● **Your goal**:
If a line below contains the string "expected", copy it out.

● **Data shown**:
=== Section Start ===
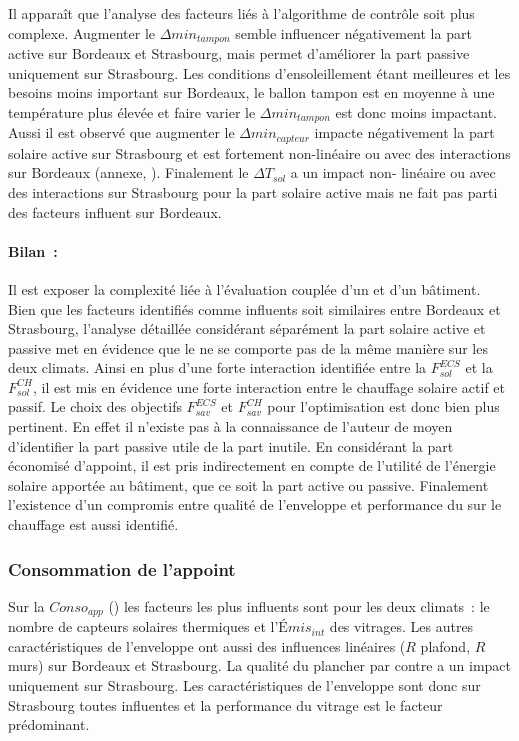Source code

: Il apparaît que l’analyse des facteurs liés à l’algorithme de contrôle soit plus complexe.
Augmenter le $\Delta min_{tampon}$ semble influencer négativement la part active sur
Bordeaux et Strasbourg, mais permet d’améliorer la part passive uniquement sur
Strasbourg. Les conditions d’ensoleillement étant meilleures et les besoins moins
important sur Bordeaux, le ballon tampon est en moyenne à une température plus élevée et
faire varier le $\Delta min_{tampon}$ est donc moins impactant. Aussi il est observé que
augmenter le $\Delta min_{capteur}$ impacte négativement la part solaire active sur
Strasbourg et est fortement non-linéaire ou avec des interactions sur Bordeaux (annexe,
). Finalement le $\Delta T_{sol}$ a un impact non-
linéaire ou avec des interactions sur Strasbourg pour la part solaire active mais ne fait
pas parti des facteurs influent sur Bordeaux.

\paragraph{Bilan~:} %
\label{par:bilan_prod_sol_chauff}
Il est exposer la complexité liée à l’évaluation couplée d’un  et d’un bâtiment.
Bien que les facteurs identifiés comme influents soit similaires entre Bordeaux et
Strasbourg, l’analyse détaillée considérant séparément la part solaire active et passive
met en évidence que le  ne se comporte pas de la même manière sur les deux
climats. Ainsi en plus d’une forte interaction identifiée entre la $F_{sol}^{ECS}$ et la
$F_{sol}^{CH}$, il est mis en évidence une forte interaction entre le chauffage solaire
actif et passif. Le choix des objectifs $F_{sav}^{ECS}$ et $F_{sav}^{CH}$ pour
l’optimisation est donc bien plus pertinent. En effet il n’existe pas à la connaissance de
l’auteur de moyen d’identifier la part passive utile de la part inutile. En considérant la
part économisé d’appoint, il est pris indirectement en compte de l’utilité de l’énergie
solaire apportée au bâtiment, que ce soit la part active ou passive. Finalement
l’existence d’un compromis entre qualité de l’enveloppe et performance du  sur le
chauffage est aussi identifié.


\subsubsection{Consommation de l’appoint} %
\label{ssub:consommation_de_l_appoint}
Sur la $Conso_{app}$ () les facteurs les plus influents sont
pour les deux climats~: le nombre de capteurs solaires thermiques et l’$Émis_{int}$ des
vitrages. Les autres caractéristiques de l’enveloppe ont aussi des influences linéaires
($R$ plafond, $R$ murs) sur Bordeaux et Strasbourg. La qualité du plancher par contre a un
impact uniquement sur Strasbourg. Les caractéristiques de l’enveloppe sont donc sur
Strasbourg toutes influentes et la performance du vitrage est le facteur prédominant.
=== Section End ===
=== Section Start ===
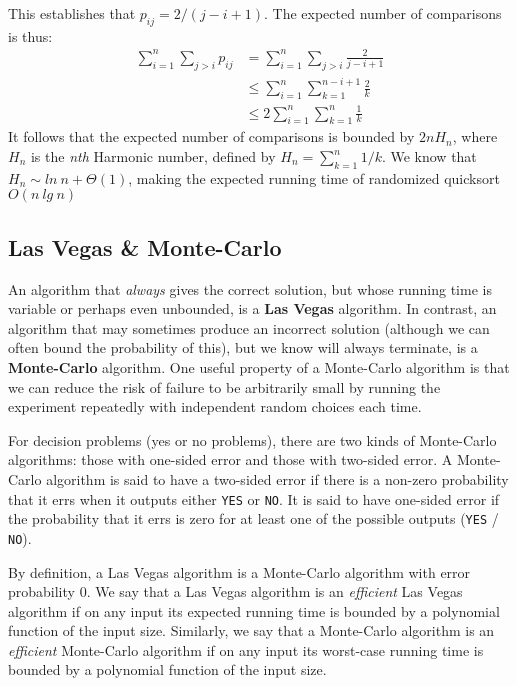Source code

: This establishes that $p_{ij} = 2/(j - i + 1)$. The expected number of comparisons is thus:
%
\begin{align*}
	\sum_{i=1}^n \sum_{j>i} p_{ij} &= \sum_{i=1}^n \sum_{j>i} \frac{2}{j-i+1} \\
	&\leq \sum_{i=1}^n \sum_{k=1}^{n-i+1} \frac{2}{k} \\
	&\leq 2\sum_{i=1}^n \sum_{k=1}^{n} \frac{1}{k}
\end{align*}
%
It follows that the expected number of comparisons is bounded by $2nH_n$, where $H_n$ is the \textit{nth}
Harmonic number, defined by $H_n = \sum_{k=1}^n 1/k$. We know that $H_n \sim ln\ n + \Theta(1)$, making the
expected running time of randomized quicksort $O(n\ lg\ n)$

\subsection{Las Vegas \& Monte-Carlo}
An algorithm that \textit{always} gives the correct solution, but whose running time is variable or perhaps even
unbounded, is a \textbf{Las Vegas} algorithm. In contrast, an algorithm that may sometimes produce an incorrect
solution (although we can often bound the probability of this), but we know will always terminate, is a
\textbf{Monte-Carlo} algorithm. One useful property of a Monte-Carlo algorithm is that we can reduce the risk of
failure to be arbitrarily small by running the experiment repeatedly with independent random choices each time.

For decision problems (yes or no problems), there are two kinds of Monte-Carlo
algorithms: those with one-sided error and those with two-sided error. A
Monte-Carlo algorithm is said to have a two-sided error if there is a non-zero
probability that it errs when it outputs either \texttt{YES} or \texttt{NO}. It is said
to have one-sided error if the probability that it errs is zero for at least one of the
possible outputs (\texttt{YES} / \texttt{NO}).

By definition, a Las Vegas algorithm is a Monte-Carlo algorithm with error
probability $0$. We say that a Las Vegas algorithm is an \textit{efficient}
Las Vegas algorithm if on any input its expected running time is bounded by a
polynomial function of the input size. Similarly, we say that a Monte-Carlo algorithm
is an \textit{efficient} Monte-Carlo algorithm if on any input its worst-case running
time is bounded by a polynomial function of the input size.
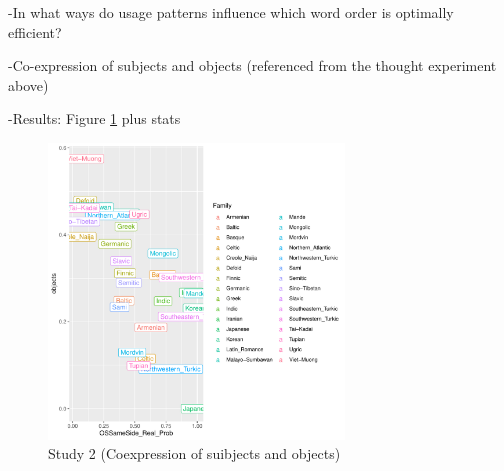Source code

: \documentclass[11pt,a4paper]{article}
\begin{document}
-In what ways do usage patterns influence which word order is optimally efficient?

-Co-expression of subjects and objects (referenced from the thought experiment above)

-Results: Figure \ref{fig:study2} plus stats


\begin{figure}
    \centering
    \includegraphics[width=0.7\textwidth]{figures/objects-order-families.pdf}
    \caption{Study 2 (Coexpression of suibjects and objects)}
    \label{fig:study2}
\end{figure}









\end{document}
=== Section End ===
● **Exercise solution**:
: This establishes that $p_{ij} = 2/(j - i + 1)$. The expected number of comparisons is thus:
It follows that the expected number of comparisons is bounded by $2nH_n$, where $H_n$ is the \textit{nth}
expected running time of randomized quicksort $O(n\ lg\ n)$
Las Vegas algorithm if on any input its expected running time is bounded by a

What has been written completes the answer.